Activity: Look through the data below and extract, unchanged, the lines from the one that contains "#2021-07-28" to the one that contains "#2021-09-24", both included.

Information shown:

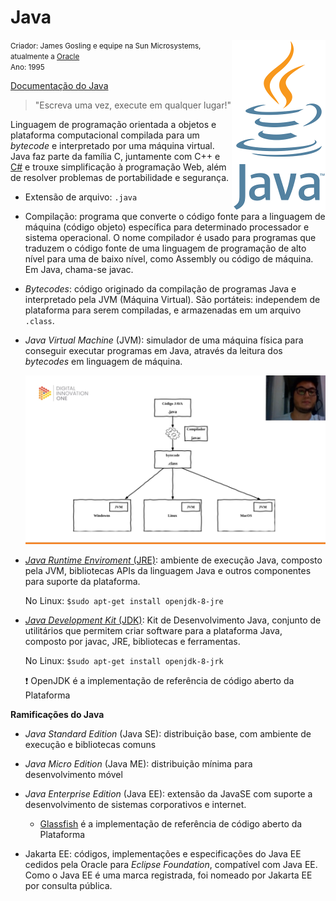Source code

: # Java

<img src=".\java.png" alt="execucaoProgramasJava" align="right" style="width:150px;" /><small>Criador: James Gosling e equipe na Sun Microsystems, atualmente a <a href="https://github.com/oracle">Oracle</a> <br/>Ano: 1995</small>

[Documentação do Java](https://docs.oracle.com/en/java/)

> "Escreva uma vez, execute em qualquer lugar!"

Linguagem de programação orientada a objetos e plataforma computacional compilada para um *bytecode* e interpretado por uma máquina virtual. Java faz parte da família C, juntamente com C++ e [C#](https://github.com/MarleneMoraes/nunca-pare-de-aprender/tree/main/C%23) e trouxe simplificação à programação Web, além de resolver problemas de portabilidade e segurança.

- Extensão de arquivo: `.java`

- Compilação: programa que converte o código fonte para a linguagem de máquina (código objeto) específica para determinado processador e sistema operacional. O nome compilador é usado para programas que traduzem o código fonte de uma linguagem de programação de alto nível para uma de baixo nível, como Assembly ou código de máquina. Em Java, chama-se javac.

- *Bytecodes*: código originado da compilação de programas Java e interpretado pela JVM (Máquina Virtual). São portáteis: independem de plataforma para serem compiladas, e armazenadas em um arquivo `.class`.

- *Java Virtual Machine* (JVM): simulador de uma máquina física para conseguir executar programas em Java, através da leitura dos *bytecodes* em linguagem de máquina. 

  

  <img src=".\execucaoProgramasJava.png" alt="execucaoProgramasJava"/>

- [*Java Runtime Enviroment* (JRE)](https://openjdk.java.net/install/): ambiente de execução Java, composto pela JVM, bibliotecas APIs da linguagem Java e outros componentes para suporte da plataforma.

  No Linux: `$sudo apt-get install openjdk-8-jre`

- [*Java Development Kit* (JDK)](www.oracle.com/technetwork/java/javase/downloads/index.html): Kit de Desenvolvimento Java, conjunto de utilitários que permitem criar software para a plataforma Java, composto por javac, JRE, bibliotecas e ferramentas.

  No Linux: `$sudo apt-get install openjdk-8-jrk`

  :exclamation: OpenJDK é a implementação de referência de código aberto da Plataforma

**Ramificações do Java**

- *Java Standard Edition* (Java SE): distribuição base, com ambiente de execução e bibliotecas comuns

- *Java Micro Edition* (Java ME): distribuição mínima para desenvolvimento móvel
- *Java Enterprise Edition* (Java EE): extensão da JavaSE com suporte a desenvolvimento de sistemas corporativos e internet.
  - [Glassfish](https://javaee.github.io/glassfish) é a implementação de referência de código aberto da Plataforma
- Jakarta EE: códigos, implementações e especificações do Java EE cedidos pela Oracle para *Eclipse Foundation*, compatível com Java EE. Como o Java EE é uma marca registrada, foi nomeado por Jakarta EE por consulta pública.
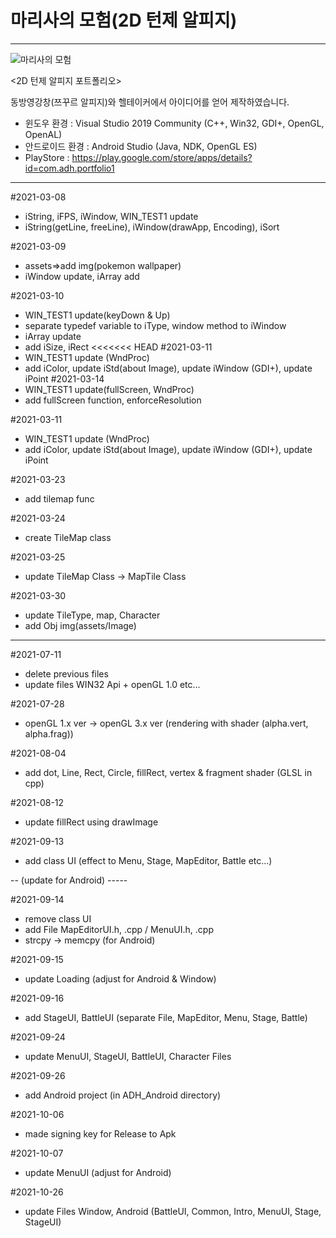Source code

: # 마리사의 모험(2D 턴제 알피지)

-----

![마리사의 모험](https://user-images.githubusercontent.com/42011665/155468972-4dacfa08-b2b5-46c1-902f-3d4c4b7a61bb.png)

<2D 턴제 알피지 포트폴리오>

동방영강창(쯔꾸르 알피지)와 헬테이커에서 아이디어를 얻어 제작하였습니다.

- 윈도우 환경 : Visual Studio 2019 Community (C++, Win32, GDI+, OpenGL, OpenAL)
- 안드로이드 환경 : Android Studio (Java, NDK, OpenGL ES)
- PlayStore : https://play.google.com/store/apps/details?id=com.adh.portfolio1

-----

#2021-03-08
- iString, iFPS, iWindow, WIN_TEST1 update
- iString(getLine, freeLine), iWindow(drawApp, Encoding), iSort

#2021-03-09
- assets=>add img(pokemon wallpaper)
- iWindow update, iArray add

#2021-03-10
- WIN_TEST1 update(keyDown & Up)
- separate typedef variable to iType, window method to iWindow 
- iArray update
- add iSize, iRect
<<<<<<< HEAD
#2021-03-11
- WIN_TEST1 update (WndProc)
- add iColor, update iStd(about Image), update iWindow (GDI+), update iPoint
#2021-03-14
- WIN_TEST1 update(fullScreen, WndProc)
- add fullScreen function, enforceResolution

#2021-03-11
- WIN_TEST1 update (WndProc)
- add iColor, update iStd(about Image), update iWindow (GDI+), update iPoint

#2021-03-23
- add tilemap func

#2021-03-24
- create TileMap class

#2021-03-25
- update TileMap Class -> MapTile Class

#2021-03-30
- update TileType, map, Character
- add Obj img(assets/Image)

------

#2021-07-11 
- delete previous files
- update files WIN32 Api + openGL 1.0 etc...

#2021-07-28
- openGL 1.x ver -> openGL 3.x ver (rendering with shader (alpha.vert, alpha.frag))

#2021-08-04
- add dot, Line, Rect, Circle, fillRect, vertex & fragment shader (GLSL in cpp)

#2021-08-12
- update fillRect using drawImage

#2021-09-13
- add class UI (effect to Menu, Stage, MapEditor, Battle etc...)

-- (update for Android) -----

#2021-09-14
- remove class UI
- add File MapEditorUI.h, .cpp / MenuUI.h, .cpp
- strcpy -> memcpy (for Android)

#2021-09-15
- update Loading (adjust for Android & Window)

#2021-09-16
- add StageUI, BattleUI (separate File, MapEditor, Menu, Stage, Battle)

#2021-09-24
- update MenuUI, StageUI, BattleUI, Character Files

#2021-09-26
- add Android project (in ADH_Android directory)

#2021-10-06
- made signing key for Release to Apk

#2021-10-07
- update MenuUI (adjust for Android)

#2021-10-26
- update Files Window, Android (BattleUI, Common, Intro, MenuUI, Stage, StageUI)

Result of the task:
#2021-07-28
- openGL 1.x ver -> openGL 3.x ver (rendering with shader (alpha.vert, alpha.frag))

#2021-08-04
- add dot, Line, Rect, Circle, fillRect, vertex & fragment shader (GLSL in cpp)

#2021-08-12
- update fillRect using drawImage

#2021-09-13
- add class UI (effect to Menu, Stage, MapEditor, Battle etc...)

-- (update for Android) -----

#2021-09-14
- remove class UI
- add File MapEditorUI.h, .cpp / MenuUI.h, .cpp
- strcpy -> memcpy (for Android)

#2021-09-15
- update Loading (adjust for Android & Window)

#2021-09-16
- add StageUI, BattleUI (separate File, MapEditor, Menu, Stage, Battle)

#2021-09-24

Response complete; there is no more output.